§ **Exercise requirements**
Reproduce every record exactly as written.

§ **Records for processing**
##########

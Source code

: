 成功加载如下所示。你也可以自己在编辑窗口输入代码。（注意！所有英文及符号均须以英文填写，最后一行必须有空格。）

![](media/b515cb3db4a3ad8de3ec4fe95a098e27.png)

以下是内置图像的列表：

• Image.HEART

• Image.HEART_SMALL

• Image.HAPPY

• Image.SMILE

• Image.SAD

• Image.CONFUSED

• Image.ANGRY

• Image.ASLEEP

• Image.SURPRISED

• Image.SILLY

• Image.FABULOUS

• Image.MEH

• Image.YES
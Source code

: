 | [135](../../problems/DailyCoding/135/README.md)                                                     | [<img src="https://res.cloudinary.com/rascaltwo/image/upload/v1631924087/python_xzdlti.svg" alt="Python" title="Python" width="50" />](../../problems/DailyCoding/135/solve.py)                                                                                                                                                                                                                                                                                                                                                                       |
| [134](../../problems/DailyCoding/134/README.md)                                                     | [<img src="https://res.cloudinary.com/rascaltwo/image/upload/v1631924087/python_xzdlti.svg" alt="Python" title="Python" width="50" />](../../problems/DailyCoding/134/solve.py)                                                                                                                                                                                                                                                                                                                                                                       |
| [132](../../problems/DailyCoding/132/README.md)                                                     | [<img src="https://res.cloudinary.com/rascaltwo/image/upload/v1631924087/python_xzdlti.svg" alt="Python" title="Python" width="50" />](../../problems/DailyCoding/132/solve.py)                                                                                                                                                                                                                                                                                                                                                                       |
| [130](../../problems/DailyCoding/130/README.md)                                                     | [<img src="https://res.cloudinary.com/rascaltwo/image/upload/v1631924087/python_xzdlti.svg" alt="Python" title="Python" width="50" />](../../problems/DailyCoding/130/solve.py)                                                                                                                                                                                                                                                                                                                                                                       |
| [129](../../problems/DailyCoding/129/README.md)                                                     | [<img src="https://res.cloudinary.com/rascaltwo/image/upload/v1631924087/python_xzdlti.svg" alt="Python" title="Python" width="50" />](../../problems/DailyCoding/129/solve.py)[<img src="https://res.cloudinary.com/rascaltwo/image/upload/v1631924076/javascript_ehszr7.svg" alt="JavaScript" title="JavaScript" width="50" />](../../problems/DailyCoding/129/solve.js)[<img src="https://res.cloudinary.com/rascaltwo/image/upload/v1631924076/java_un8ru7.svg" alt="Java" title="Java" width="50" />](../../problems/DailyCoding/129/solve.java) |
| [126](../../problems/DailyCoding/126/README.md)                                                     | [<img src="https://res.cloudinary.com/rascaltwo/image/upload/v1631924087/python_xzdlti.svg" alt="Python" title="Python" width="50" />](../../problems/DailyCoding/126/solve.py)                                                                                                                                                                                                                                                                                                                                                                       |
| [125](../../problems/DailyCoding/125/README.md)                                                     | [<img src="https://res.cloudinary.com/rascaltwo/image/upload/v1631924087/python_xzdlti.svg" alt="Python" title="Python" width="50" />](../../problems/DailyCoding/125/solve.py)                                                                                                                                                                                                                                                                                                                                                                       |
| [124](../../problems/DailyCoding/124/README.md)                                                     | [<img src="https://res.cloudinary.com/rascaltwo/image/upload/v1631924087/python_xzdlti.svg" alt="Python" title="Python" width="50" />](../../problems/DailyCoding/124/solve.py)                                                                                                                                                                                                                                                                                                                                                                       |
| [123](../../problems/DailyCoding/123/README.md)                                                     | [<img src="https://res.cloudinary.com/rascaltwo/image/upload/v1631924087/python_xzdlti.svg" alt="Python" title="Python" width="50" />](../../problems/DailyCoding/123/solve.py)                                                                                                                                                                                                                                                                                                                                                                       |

##########

§ **Reply to the task**
Source code

: 成功加载如下所示。你也可以自己在编辑窗口输入代码。（注意！所有英文及符号均须以英文填写，最后一行必须有空格。）

![](media/b515cb3db4a3ad8de3ec4fe95a098e27.png)

以下是内置图像的列表：

• Image.HEART

• Image.HEART_SMALL

• Image.HAPPY

• Image.SMILE

• Image.SAD

• Image.CONFUSED

• Image.ANGRY

• Image.ASLEEP

• Image.SURPRISED

• Image.SILLY

• Image.FABULOUS

• Image.MEH

• Image.YES
Source code

: | [135](../../problems/DailyCoding/135/README.md)                                                     | [<img src="https://res.cloudinary.com/rascaltwo/image/upload/v1631924087/python_xzdlti.svg" alt="Python" title="Python" width="50" />](../../problems/DailyCoding/135/solve.py)                                                                                                                                                                                                                                                                                                                                                                       |
| [134](../../problems/DailyCoding/134/README.md)                                                     | [<img src="https://res.cloudinary.com/rascaltwo/image/upload/v1631924087/python_xzdlti.svg" alt="Python" title="Python" width="50" />](../../problems/DailyCoding/134/solve.py)                                                                                                                                                                                                                                                                                                                                                                       |
| [132](../../problems/DailyCoding/132/README.md)                                                     | [<img src="https://res.cloudinary.com/rascaltwo/image/upload/v1631924087/python_xzdlti.svg" alt="Python" title="Python" width="50" />](../../problems/DailyCoding/132/solve.py)                                                                                                                                                                                                                                                                                                                                                                       |
| [130](../../problems/DailyCoding/130/README.md)                                                     | [<img src="https://res.cloudinary.com/rascaltwo/image/upload/v1631924087/python_xzdlti.svg" alt="Python" title="Python" width="50" />](../../problems/DailyCoding/130/solve.py)                                                                                                                                                                                                                                                                                                                                                                       |
| [129](../../problems/DailyCoding/129/README.md)                                                     | [<img src="https://res.cloudinary.com/rascaltwo/image/upload/v1631924087/python_xzdlti.svg" alt="Python" title="Python" width="50" />](../../problems/DailyCoding/129/solve.py)[<img src="https://res.cloudinary.com/rascaltwo/image/upload/v1631924076/javascript_ehszr7.svg" alt="JavaScript" title="JavaScript" width="50" />](../../problems/DailyCoding/129/solve.js)[<img src="https://res.cloudinary.com/rascaltwo/image/upload/v1631924076/java_un8ru7.svg" alt="Java" title="Java" width="50" />](../../problems/DailyCoding/129/solve.java) |
| [126](../../problems/DailyCoding/126/README.md)                                                     | [<img src="https://res.cloudinary.com/rascaltwo/image/upload/v1631924087/python_xzdlti.svg" alt="Python" title="Python" width="50" />](../../problems/DailyCoding/126/solve.py)                                                                                                                                                                                                                                                                                                                                                                       |
| [125](../../problems/DailyCoding/125/README.md)                                                     | [<img src="https://res.cloudinary.com/rascaltwo/image/upload/v1631924087/python_xzdlti.svg" alt="Python" title="Python" width="50" />](../../problems/DailyCoding/125/solve.py)                                                                                                                                                                                                                                                                                                                                                                       |
| [124](../../problems/DailyCoding/124/README.md)                                                     | [<img src="https://res.cloudinary.com/rascaltwo/image/upload/v1631924087/python_xzdlti.svg" alt="Python" title="Python" width="50" />](../../problems/DailyCoding/124/solve.py)                                                                                                                                                                                                                                                                                                                                                                       |
| [123](../../problems/DailyCoding/123/README.md)                                                     | [<img src="https://res.cloudinary.com/rascaltwo/image/upload/v1631924087/python_xzdlti.svg" alt="Python" title="Python" width="50" />](../../problems/DailyCoding/123/solve.py)                                                                                                                                                                                                                                                                                                                                                                       |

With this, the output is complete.